Reklama

"Lewy sercowy": TWÓRCY FILMU

Paul Thomas Anderson (reżyseria, scenariusz) mimo swojego młodego wieku, został obwołany jednym z najbardziej interesujących reżyserów amerykańskich. Swoimi wcześniejszymi filmami - ostrym, kontrowersyjnym „Boogie Nights” (1997) oraz polifoniczną, wielowątkową „Magnolią” (1999) - Anderson wyrobił sobie markę twórcy-ryzykanta poruszającego tematy tabu. Dziełami tymi reżyser dowiódł także, że jest obdarzony indywidualnym stylem i umiejętnością filmowego patrzenia na rzeczywistość

i odwzorowywania jej na ekranie w intrygujących obrazach i dialogach.

Reklama

Anderson zainteresował się filmem w bardzo młodym wieku. Karierę w kinematografii rozpoczynał w Los Angeles i Nowym Jorku jako asystent w pionie produkcyjnym rozmaitych filmów telewizyjnych i wideo. W podobnym charakterze zatrudnił się przy realizacji kilku fabularnych filmów produkowanych niezależnie, po czym zwrócił na siebie uwagę własnym krótkometrażowym filmem "Cigarettes and Coffee", który nakręcił pożyczoną kamerą. Ta fabularna opowiastka o zależnościach, jakie rodzą się między pięcioma osobami odwiedzającymi sklep z kawą w Las Vegas otworzyła przed Andersonem drzwi do pełnometrażowego debiutu. Był nim dramat psychologiczny zatytułowany "Sidney" (1996) - historia miłości, zdrady i odkupienia rozgrywająca się w Newadzie. W projekcie młodego reżysera zagrały takie gwiazdy, jak Gwyneth Paltrow, Philip Seymour Hoffman i Samuel L. Jackson. Kreacje aktorskie przyczyniły się do sukcesu filmu u krytyki. W czasopismie "Film Comment" Anderson został nazwany najbardziej obiecującym reżyserem 1997 roku.

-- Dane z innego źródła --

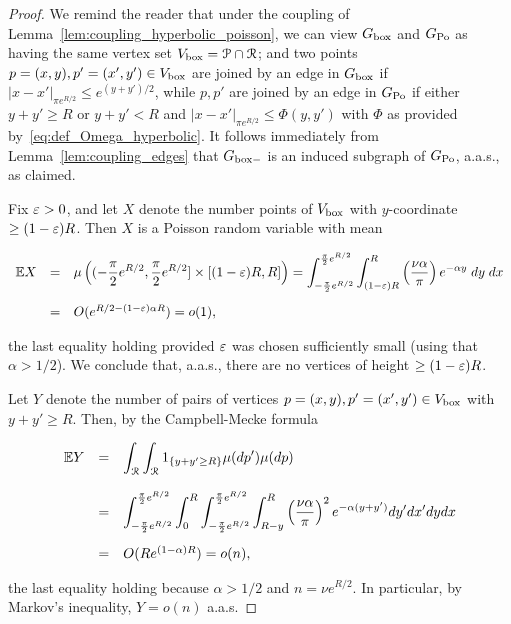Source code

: \begin{proof}
We remind the reader that under the coupling of Lemma~\ref{lem:coupling_hyperbolic_poisson}, 
we can view $G_{\mathrm{box}}$ and $G_{{\mathrm{Po}}}$ as having the same vertex set $V_{\text{box}} = {\mathcal P} \cap {\mathcal R}$; and 
two points $p = (x,y), p' = (x',y') \in V_{\text{box}}$ are joined by an edge in $G_{\mathrm{box}}$ if 
$|x-x'|_{\pi e^{R/2}} \leq e^{(y+y')/2}$, while $p,p'$ are joined by an edge in $G_{{\mathrm{Po}}}$ 
if either $y+y'\geq R$ or $y+y'<R$ and $|x-x'|_{\pi e^{R/2}} \leq \Phi(y,y')$ with $\Phi$ as provided by~\eqref{eq:def_Omega_hyperbolic}.
It follows immediately from Lemma~\ref{lem:coupling_edges} that $G_{\mathrm{box}-}$ is an induced subgraph of $G_{{\mathrm{Po}}}$, a.a.s., as claimed.

Fix $\varepsilon > 0$, and let $X$ denote the number points of $V_{\text{box}}$ with $y$-coordinate $\geq (1-\varepsilon) R$. 
Then $X$ is a Poisson random variable with mean

$$ \begin{array}{rcl} 
{\mathbb E} X 
& = & \displaystyle \mu\left( (-\frac{\pi}{2} e^{R/2},\frac{\pi}{2} e^{R/2}] \times [(1-\varepsilon) R,R] \right)
= \int_{-\frac{\pi}{2} e^{R/2}}^{\frac{\pi}{2} e^{R/2}}\int_{(1-\varepsilon)R}^R \left(\frac{\nu\alpha}{\pi}\right) e^{-\alpha y}\;dy\;dx \\[4ex]
& = & O( e^{R/2-(1-\varepsilon)\alpha R} ) = o(1), 
\end{array} $$

\noindent
the last equality holding provided $\varepsilon$ was chosen sufficiently small (using that $\alpha > 1/2$).
We conclude that, a.a.s., there are no vertices of height $\geq (1-\varepsilon) R$.

Let $Y$ denote the number of pairs of vertices $p = (x,y), p'=(x',y') \in V_{\text{box}}$ with $y+y' \geq R$.
Then, by the Campbell-Mecke formula

$$ \begin{array}{rcl} {\mathbb E} Y 
& = & \displaystyle
\int_{{\mathcal R}}\int_{{\mathcal R}} 1_{\{y+y'\geq R\}} \mu(dp')\mu(dp) \\[4ex]
& = & \displaystyle
\int_{-\frac{\pi}{2}e^{R/2}}^{\frac{\pi}{2}e^{R/2}}\int_0^R
\int_{-\frac{\pi}{2}e^{R/2}}^{\frac{\pi}{2}e^{R/2}}\int_{R-y}^R \left(\frac{\nu\alpha}{\pi}\right)^2 e^{-\alpha(y+y')}dy'dx'dydx \\[4ex]
& = & O( R e^{(1-\alpha)R} ) = o( n ),
\end{array} $$

\noindent
the last equality holding because $\alpha > 1/2$ and $n = \nu e^{R/2}$.
In particular, by Markov's inequality, $Y = o(n)$ a.a.s.


\end{proof}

Drugi film reżysera, "Boogie Nights" (1998), potwierdził pokładane w nim nadzieje

i otrzymał kilka nominacji do Oscara. Anderson penetrował w nim środowisko twórców filmów porno, a role główne powierzył Burtowi Reynoldsowi, Markowi Wahlbergowi

i Julianne Moore. W 1999 roku Anderson nakręcił ambitną, rozbudowaną narracyjnie „Magnolię” z Tomem Cruise’em, Julianne Moore i Philipem Seymourem Hoffmanem.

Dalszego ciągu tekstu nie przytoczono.